Venal US shock jock Rush Limbaugh makes a habit of getting people’s backs up, but he’s excelled himself in the last week.

Limbaugh has seen advertisers – including AOL and Allstate – flock from his show after calling a pro-birth control campaigner a “slut” and a “prostitute”. The row continued when Canadian rockers Rush attacked Limbaugh for making the objectionable remarks over one of their tracks. As Prefix now reports, the hip-hop community has become involved in the whole affair.

Having put out a mealy-mouthed apology for his remarks, Limbaugh then took a pop at the hip-hop: “Talk about a double standard…rappers can say anything they want about women. It’s called art. And they win awards”. In response, Killer Mike and Bun B have offered some pretty cogent defences of their profession.

Killer Mike, speaking to XXL Magazine, said:

“Either you’re going to be a fact-based influencer of society or you’re going to be an objective art-based influencer. Choose. You’re not an artist. I doubt you’d be good if you were one, but you present yourself as a fact-base presenter of Republican issues.
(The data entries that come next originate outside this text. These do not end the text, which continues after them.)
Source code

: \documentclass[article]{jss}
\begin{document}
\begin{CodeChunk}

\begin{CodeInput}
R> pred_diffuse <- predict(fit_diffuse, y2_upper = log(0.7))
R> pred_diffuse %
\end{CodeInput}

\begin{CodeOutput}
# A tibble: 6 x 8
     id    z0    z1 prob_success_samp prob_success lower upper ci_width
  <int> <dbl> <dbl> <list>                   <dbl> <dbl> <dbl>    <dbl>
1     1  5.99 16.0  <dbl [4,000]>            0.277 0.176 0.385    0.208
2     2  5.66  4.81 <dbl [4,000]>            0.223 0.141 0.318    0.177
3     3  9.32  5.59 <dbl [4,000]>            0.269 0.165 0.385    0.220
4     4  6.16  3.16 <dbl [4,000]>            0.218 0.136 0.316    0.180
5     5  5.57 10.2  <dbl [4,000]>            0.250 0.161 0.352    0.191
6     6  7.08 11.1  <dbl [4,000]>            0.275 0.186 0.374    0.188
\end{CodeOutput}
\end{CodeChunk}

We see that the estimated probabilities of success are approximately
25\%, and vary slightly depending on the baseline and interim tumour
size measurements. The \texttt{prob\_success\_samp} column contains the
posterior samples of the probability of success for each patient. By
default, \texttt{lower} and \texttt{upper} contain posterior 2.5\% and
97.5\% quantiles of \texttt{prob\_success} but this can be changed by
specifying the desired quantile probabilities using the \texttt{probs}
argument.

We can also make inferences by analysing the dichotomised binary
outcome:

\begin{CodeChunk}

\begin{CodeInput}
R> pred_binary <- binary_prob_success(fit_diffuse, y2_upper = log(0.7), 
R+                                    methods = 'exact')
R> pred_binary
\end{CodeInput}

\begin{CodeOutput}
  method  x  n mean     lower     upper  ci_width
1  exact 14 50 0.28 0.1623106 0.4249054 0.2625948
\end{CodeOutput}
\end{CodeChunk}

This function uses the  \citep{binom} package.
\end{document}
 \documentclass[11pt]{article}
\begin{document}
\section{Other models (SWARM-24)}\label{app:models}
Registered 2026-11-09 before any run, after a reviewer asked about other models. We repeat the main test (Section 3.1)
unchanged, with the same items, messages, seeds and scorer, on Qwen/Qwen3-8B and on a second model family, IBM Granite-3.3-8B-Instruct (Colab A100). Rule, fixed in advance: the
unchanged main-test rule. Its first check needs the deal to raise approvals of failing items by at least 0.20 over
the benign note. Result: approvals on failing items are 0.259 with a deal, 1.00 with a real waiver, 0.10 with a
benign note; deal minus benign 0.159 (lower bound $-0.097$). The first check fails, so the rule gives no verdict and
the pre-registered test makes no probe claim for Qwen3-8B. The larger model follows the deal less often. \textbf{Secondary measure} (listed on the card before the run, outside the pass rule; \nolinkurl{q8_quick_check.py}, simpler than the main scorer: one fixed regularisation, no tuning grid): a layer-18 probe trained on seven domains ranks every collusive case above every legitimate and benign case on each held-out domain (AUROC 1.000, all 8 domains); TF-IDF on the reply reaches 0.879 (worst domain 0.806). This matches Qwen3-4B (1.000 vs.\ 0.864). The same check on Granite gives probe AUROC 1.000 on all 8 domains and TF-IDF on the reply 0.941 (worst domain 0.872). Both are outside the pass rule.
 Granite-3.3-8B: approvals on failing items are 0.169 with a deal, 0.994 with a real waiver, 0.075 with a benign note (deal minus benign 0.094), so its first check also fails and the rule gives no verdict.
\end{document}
Our art is subjective—you can choose to listen or not. But he presents himself as a fact person and since he chooses to do that, he should be dealt with by the full extent of the public outcry.”

Bun B, meanwhile, said that “Rush Limbaugh has no validity or any credibility to speak on behalf of the hip-hop nation”. He went on to note that hip-hop stars are regular go-to’s for the American right when looking for a scapegoat: “We had Bill O’Reilly playing this whole thing to get Ludacris dropped from Pepsi based on his comments, and Rush Limbaugh had no problem with that. So, you popped the pill, now swallow it”

Hip-hop certainly has plenty of gender-related issues of its own to sort out. Killer Mike and Bun B’s comments definitely provide interesting starting points for examining the issue. Today, of course, is International Women’s Day.